[Supplied records]
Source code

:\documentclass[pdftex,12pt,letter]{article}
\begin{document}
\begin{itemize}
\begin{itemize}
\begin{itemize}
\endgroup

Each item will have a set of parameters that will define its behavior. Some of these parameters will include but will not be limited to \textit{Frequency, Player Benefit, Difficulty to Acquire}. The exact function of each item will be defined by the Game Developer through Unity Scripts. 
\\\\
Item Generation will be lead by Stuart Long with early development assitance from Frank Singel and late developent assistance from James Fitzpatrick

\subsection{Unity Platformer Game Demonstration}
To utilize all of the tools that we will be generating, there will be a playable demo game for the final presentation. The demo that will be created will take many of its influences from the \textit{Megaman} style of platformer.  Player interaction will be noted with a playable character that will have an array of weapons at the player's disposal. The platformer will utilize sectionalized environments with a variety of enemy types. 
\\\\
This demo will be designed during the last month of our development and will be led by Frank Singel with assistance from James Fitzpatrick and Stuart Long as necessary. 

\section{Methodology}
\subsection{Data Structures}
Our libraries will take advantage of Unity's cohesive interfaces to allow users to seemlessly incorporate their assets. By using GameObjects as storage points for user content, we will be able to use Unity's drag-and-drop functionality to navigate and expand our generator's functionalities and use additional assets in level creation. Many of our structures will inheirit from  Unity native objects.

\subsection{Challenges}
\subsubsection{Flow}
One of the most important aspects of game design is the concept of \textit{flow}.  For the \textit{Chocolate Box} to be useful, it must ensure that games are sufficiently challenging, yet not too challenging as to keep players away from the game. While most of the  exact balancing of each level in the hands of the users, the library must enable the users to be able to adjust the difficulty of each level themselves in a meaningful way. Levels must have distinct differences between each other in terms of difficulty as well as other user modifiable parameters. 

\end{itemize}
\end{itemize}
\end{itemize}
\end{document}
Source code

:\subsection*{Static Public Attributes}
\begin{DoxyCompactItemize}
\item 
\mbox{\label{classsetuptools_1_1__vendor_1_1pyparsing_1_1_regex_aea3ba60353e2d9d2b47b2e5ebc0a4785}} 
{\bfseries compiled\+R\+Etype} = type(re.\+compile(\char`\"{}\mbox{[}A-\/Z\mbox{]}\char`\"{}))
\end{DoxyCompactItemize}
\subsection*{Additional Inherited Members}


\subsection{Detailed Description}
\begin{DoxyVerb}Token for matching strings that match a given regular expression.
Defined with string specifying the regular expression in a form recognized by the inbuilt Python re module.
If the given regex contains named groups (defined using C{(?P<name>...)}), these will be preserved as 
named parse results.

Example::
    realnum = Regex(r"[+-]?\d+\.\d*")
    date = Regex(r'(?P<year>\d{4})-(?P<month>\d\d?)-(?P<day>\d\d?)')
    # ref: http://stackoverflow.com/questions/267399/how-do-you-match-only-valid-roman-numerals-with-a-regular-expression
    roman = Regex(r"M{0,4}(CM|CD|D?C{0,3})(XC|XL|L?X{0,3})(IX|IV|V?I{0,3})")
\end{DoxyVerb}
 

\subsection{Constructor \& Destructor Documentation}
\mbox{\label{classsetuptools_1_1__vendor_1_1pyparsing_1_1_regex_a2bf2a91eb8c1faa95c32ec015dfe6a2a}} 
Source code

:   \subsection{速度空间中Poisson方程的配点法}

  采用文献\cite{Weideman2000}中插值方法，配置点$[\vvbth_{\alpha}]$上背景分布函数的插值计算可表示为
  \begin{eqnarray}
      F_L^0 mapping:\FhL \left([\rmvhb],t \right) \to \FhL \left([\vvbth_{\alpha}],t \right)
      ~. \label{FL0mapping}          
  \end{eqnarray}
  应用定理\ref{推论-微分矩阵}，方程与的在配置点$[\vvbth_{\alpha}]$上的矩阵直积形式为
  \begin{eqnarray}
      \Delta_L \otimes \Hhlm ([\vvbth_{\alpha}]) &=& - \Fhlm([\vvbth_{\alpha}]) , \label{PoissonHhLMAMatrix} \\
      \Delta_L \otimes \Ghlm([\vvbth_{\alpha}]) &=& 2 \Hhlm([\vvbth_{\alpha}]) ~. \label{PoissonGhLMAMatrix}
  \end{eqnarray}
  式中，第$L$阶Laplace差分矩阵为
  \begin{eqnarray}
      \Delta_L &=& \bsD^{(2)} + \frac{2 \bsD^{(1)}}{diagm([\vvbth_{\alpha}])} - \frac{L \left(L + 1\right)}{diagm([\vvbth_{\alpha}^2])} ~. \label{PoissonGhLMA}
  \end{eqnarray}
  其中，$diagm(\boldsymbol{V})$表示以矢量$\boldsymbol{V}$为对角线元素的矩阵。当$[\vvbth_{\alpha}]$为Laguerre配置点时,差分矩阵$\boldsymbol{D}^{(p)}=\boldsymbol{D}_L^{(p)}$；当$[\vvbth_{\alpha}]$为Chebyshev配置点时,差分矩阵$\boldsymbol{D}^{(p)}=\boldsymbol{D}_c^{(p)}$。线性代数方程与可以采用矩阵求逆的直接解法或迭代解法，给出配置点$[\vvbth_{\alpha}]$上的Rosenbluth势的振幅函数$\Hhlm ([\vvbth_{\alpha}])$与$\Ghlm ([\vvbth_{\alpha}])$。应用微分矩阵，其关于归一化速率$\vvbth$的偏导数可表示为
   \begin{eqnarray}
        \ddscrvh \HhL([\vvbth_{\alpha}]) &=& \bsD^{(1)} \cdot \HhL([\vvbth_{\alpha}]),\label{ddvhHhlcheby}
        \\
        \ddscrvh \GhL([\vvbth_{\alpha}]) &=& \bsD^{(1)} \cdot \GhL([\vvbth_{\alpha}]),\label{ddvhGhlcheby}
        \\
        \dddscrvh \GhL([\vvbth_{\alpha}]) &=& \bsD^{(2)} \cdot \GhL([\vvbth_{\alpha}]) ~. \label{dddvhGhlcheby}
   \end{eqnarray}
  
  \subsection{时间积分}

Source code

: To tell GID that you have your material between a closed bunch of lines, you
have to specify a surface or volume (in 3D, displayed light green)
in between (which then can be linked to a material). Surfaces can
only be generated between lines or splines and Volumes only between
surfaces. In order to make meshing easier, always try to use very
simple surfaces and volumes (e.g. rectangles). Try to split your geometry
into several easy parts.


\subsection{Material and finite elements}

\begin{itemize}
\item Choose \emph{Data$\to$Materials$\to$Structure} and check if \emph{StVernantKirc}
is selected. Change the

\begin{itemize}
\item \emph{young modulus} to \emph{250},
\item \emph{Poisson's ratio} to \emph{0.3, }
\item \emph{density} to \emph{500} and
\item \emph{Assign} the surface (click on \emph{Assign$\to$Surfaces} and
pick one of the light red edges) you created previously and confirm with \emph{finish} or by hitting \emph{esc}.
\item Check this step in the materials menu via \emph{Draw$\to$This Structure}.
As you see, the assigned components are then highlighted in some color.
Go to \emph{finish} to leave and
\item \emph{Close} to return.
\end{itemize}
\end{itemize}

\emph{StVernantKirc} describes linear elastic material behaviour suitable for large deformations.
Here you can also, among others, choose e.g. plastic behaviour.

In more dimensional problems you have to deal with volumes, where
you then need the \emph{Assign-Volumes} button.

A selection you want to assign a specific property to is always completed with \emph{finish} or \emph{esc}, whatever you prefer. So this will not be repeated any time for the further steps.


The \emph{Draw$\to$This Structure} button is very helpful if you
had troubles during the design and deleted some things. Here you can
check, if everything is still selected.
[/Supplied records]
### Your goal
Retype the records, line for line.

### Answer box
Source code

:\documentclass[pdftex,12pt,letter]{article}
\begin{document}
\begin{itemize}
\begin{itemize}
\begin{itemize}
\endgroup

Each item will have a set of parameters that will define its behavior. Some of these parameters will include but will not be limited to \textit{Frequency, Player Benefit, Difficulty to Acquire}. The exact function of each item will be defined by the Game Developer through Unity Scripts. 
\\\\
Item Generation will be lead by Stuart Long with early development assitance from Frank Singel and late developent assistance from James Fitzpatrick

\subsection{Unity Platformer Game Demonstration}
To utilize all of the tools that we will be generating, there will be a playable demo game for the final presentation. The demo that will be created will take many of its influences from the \textit{Megaman} style of platformer.  Player interaction will be noted with a playable character that will have an array of weapons at the player's disposal. The platformer will utilize sectionalized environments with a variety of enemy types. 
\\\\
This demo will be designed during the last month of our development and will be led by Frank Singel with assistance from James Fitzpatrick and Stuart Long as necessary. 

\section{Methodology}
\subsection{Data Structures}
Our libraries will take advantage of Unity's cohesive interfaces to allow users to seemlessly incorporate their assets. By using GameObjects as storage points for user content, we will be able to use Unity's drag-and-drop functionality to navigate and expand our generator's functionalities and use additional assets in level creation. Many of our structures will inheirit from  Unity native objects.

\subsection{Challenges}
\subsubsection{Flow}
One of the most important aspects of game design is the concept of \textit{flow}.  For the \textit{Chocolate Box} to be useful, it must ensure that games are sufficiently challenging, yet not too challenging as to keep players away from the game. While most of the  exact balancing of each level in the hands of the users, the library must enable the users to be able to adjust the difficulty of each level themselves in a meaningful way. Levels must have distinct differences between each other in terms of difficulty as well as other user modifiable parameters. 

\end{itemize}
\end{itemize}
\end{itemize}
\end{document}
Source code

:\subsection*{Static Public Attributes}
\begin{DoxyCompactItemize}
\item 
\mbox{\label{classsetuptools_1_1__vendor_1_1pyparsing_1_1_regex_aea3ba60353e2d9d2b47b2e5ebc0a4785}} 
{\bfseries compiled\+R\+Etype} = type(re.\+compile(\char`\"{}\mbox{[}A-\/Z\mbox{]}\char`\"{}))
\end{DoxyCompactItemize}
\subsection*{Additional Inherited Members}


\subsection{Detailed Description}
\begin{DoxyVerb}Token for matching strings that match a given regular expression.
Defined with string specifying the regular expression in a form recognized by the inbuilt Python re module.
If the given regex contains named groups (defined using C{(?P<name>...)}), these will be preserved as 
named parse results.

Example::
    realnum = Regex(r"[+-]?\d+\.\d*")
    date = Regex(r'(?P<year>\d{4})-(?P<month>\d\d?)-(?P<day>\d\d?)')
    # ref: http://stackoverflow.com/questions/267399/how-do-you-match-only-valid-roman-numerals-with-a-regular-expression
    roman = Regex(r"M{0,4}(CM|CD|D?C{0,3})(XC|XL|L?X{0,3})(IX|IV|V?I{0,3})")
\end{DoxyVerb}
 

\subsection{Constructor \& Destructor Documentation}
\mbox{\label{classsetuptools_1_1__vendor_1_1pyparsing_1_1_regex_a2bf2a91eb8c1faa95c32ec015dfe6a2a}} 
Source code

:   \subsection{速度空间中Poisson方程的配点法}

  采用文献\cite{Weideman2000}中插值方法，配置点$[\vvbth_{\alpha}]$上背景分布函数的插值计算可表示为
  \begin{eqnarray}
      F_L^0 mapping:\FhL \left([\rmvhb],t \right) \to \FhL \left([\vvbth_{\alpha}],t \right)
      ~. \label{FL0mapping}          
  \end{eqnarray}
  应用定理\ref{推论-微分矩阵}，方程与的在配置点$[\vvbth_{\alpha}]$上的矩阵直积形式为
  \begin{eqnarray}
      \Delta_L \otimes \Hhlm ([\vvbth_{\alpha}]) &=& - \Fhlm([\vvbth_{\alpha}]) , \label{PoissonHhLMAMatrix} \\
      \Delta_L \otimes \Ghlm([\vvbth_{\alpha}]) &=& 2 \Hhlm([\vvbth_{\alpha}]) ~. \label{PoissonGhLMAMatrix}
  \end{eqnarray}
  式中，第$L$阶Laplace差分矩阵为
  \begin{eqnarray}
      \Delta_L &=& \bsD^{(2)} + \frac{2 \bsD^{(1)}}{diagm([\vvbth_{\alpha}])} - \frac{L \left(L + 1\right)}{diagm([\vvbth_{\alpha}^2])} ~. \label{PoissonGhLMA}
  \end{eqnarray}
  其中，$diagm(\boldsymbol{V})$表示以矢量$\boldsymbol{V}$为对角线元素的矩阵。当$[\vvbth_{\alpha}]$为Laguerre配置点时,差分矩阵$\boldsymbol{D}^{(p)}=\boldsymbol{D}_L^{(p)}$；当$[\vvbth_{\alpha}]$为Chebyshev配置点时,差分矩阵$\boldsymbol{D}^{(p)}=\boldsymbol{D}_c^{(p)}$。线性代数方程与可以采用矩阵求逆的直接解法或迭代解法，给出配置点$[\vvbth_{\alpha}]$上的Rosenbluth势的振幅函数$\Hhlm ([\vvbth_{\alpha}])$与$\Ghlm ([\vvbth_{\alpha}])$。应用微分矩阵，其关于归一化速率$\vvbth$的偏导数可表示为
   \begin{eqnarray}
        \ddscrvh \HhL([\vvbth_{\alpha}]) &=& \bsD^{(1)} \cdot \HhL([\vvbth_{\alpha}]),\label{ddvhHhlcheby}
        \\
        \ddscrvh \GhL([\vvbth_{\alpha}]) &=& \bsD^{(1)} \cdot \GhL([\vvbth_{\alpha}]),\label{ddvhGhlcheby}
        \\
        \dddscrvh \GhL([\vvbth_{\alpha}]) &=& \bsD^{(2)} \cdot \GhL([\vvbth_{\alpha}]) ~. \label{dddvhGhlcheby}
   \end{eqnarray}
  
  \subsection{时间积分}

Source code

: To tell GID that you have your material between a closed bunch of lines, you
have to specify a surface or volume (in 3D, displayed light green)
in between (which then can be linked to a material). Surfaces can
only be generated between lines or splines and Volumes only between
surfaces. In order to make meshing easier, always try to use very
simple surfaces and volumes (e.g. rectangles). Try to split your geometry
into several easy parts.


\subsection{Material and finite elements}

\begin{itemize}
\item Choose \emph{Data$\to$Materials$\to$Structure} and check if \emph{StVernantKirc}
is selected. Change the

\begin{itemize}
\item \emph{young modulus} to \emph{250},
\item \emph{Poisson's ratio} to \emph{0.3, }
\item \emph{density} to \emph{500} and
\item \emph{Assign} the surface (click on \emph{Assign$\to$Surfaces} and
pick one of the light red edges) you created previously and confirm with \emph{finish} or by hitting \emph{esc}.
\item Check this step in the materials menu via \emph{Draw$\to$This Structure}.
As you see, the assigned components are then highlighted in some color.
Go to \emph{finish} to leave and
\item \emph{Close} to return.
\end{itemize}
\end{itemize}

\emph{StVernantKirc} describes linear elastic material behaviour suitable for large deformations.
Here you can also, among others, choose e.g. plastic behaviour.

In more dimensional problems you have to deal with volumes, where
you then need the \emph{Assign-Volumes} button.

A selection you want to assign a specific property to is always completed with \emph{finish} or \emph{esc}, whatever you prefer. So this will not be repeated any time for the further steps.


The \emph{Draw$\to$This Structure} button is very helpful if you
had troubles during the design and deleted some things. Here you can
check, if everything is still selected.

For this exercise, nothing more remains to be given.